■ Required work ■
In the entries that follow, find each line with the word "stesso" and copy it.

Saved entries
*** Begin section ***

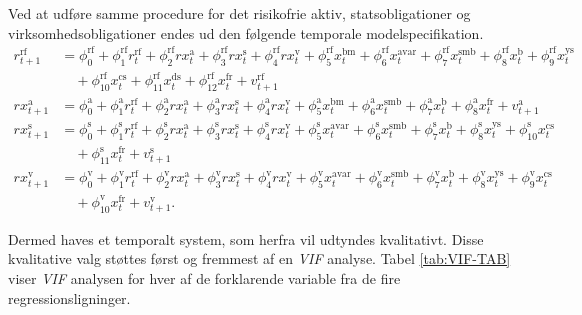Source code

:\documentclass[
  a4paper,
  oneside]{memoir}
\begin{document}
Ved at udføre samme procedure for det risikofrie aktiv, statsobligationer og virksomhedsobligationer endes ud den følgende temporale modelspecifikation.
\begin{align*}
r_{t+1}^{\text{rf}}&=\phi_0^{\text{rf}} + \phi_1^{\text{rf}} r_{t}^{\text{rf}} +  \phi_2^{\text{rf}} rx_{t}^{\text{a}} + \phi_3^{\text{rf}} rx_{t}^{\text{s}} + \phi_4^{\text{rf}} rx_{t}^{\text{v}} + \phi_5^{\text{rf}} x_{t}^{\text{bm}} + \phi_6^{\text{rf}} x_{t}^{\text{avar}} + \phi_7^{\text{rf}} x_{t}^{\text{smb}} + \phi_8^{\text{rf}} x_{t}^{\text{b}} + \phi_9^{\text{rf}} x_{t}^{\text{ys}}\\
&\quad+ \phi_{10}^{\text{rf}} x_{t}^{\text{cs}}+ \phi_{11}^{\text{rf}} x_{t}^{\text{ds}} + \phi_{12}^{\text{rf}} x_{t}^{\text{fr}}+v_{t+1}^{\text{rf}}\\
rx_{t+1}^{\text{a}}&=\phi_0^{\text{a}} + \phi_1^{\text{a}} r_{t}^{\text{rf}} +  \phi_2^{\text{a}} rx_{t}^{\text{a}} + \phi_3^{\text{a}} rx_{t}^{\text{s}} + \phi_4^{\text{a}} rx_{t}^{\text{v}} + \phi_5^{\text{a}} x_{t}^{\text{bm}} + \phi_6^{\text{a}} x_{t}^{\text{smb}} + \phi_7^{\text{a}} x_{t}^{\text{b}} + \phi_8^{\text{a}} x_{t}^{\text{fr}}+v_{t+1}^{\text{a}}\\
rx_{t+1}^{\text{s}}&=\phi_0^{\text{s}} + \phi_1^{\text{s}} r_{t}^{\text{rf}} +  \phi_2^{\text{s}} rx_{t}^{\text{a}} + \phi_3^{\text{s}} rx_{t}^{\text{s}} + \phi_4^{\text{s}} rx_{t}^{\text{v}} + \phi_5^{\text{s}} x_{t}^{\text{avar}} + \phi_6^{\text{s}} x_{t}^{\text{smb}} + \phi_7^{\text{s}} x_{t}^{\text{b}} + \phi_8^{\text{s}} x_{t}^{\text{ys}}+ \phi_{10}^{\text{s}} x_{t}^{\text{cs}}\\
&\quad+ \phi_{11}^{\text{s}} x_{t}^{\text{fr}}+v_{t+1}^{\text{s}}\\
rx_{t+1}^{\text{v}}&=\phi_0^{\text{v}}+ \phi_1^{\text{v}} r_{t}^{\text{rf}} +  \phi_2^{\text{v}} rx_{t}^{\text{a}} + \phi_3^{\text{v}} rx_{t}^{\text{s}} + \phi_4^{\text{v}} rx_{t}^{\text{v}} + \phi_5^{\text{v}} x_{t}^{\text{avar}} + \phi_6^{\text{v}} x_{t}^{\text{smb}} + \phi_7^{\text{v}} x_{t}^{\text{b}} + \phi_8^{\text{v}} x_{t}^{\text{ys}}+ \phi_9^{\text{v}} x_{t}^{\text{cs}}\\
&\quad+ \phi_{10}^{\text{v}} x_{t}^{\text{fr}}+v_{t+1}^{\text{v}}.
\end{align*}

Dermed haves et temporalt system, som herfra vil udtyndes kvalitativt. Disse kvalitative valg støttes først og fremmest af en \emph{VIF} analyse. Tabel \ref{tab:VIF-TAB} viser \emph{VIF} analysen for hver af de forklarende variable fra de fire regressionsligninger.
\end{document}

*** End section ***
*** Begin section ***

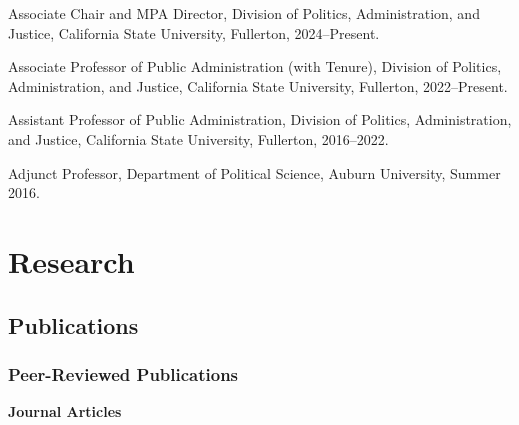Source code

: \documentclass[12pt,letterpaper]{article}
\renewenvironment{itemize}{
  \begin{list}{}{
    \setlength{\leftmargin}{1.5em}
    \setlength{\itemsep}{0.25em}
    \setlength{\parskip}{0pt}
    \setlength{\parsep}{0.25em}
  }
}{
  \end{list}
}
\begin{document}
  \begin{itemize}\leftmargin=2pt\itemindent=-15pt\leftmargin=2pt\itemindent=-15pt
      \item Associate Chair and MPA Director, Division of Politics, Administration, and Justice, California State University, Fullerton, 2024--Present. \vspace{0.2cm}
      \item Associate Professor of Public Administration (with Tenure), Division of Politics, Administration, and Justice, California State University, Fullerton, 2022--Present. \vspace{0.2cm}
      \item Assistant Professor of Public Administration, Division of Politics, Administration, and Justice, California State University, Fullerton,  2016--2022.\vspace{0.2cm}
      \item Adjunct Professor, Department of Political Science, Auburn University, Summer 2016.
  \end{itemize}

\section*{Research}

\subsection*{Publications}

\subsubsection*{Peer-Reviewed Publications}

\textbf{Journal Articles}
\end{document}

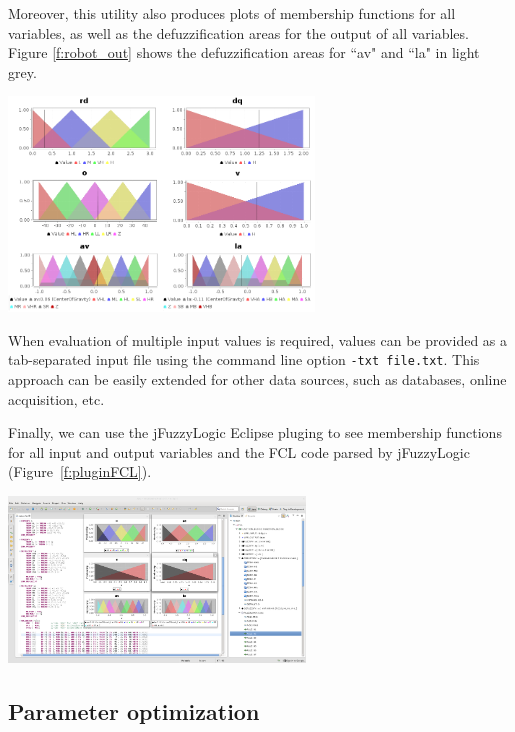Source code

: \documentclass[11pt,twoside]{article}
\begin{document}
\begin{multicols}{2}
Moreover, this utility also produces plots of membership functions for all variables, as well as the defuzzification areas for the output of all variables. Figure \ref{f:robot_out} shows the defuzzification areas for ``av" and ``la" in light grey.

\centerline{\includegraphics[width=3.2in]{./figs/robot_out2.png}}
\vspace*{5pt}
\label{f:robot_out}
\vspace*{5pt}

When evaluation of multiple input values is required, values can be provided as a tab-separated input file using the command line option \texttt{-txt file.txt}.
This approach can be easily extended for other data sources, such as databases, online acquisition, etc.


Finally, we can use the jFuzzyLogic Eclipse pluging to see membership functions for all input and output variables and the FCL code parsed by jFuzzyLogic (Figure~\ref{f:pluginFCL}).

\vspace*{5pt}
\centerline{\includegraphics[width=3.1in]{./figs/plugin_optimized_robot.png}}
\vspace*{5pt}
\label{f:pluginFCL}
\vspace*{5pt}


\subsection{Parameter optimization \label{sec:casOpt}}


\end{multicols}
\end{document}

*** End section ***
*** Begin section ***

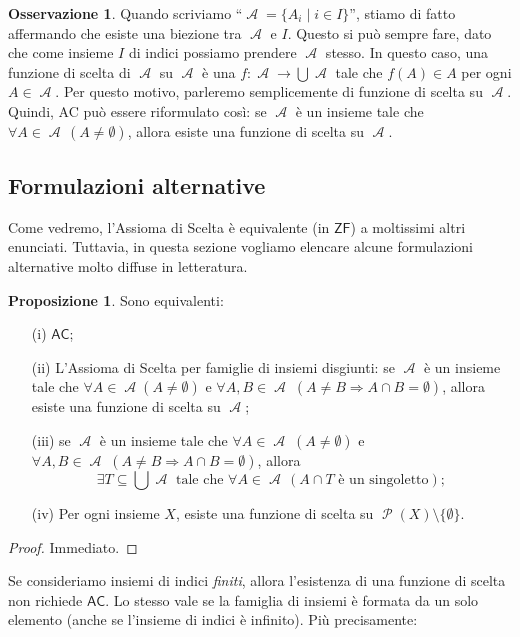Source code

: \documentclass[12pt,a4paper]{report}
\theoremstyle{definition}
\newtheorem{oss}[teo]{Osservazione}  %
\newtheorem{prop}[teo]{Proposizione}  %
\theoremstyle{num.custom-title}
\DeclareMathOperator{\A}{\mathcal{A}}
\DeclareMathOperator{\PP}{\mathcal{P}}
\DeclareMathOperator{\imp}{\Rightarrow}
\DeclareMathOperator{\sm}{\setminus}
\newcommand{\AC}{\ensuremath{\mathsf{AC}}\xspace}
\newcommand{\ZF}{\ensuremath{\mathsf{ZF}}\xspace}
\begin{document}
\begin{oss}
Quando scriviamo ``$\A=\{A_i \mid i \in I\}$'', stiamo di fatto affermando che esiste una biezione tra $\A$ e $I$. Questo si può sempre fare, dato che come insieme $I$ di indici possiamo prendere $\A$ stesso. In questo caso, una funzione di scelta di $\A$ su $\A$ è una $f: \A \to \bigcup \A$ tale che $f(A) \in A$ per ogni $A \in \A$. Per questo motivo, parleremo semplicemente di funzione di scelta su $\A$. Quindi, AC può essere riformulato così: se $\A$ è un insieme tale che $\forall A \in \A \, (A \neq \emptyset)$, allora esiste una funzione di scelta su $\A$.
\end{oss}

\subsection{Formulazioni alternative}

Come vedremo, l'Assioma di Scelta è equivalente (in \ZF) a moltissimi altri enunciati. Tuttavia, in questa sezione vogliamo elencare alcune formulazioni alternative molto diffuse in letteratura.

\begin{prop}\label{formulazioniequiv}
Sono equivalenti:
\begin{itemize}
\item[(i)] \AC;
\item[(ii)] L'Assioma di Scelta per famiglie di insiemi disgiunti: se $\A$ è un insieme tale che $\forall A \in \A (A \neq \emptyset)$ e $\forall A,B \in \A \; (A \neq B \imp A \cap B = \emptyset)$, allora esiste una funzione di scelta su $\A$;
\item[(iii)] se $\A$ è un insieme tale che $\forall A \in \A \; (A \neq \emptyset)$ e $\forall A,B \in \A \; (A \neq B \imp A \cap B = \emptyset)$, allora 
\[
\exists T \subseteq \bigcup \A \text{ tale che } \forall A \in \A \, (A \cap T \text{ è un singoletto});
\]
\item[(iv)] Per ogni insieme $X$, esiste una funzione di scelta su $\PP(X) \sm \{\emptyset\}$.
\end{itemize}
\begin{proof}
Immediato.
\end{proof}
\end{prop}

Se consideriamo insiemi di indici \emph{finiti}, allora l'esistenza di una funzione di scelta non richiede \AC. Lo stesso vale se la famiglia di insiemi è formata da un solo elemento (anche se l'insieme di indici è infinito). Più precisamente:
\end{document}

*** End section ***

■ Written response ■
Quando scriviamo ``$\A=\{A_i \mid i \in I\}$'', stiamo di fatto affermando che esiste una biezione tra $\A$ e $I$. Questo si può sempre fare, dato che come insieme $I$ di indici possiamo prendere $\A$ stesso. In questo caso, una funzione di scelta di $\A$ su $\A$ è una $f: \A \to \bigcup \A$ tale che $f(A) \in A$ per ogni $A \in \A$. Per questo motivo, parleremo semplicemente di funzione di scelta su $\A$. Quindi, AC può essere riformulato così: se $\A$ è un insieme tale che $\forall A \in \A \, (A \neq \emptyset)$, allora esiste una funzione di scelta su $\A$.
Se consideriamo insiemi di indici \emph{finiti}, allora l'esistenza di una funzione di scelta non richiede \AC. Lo stesso vale se la famiglia di insiemi è formata da un solo elemento (anche se l'insieme di indici è infinito). Più precisamente:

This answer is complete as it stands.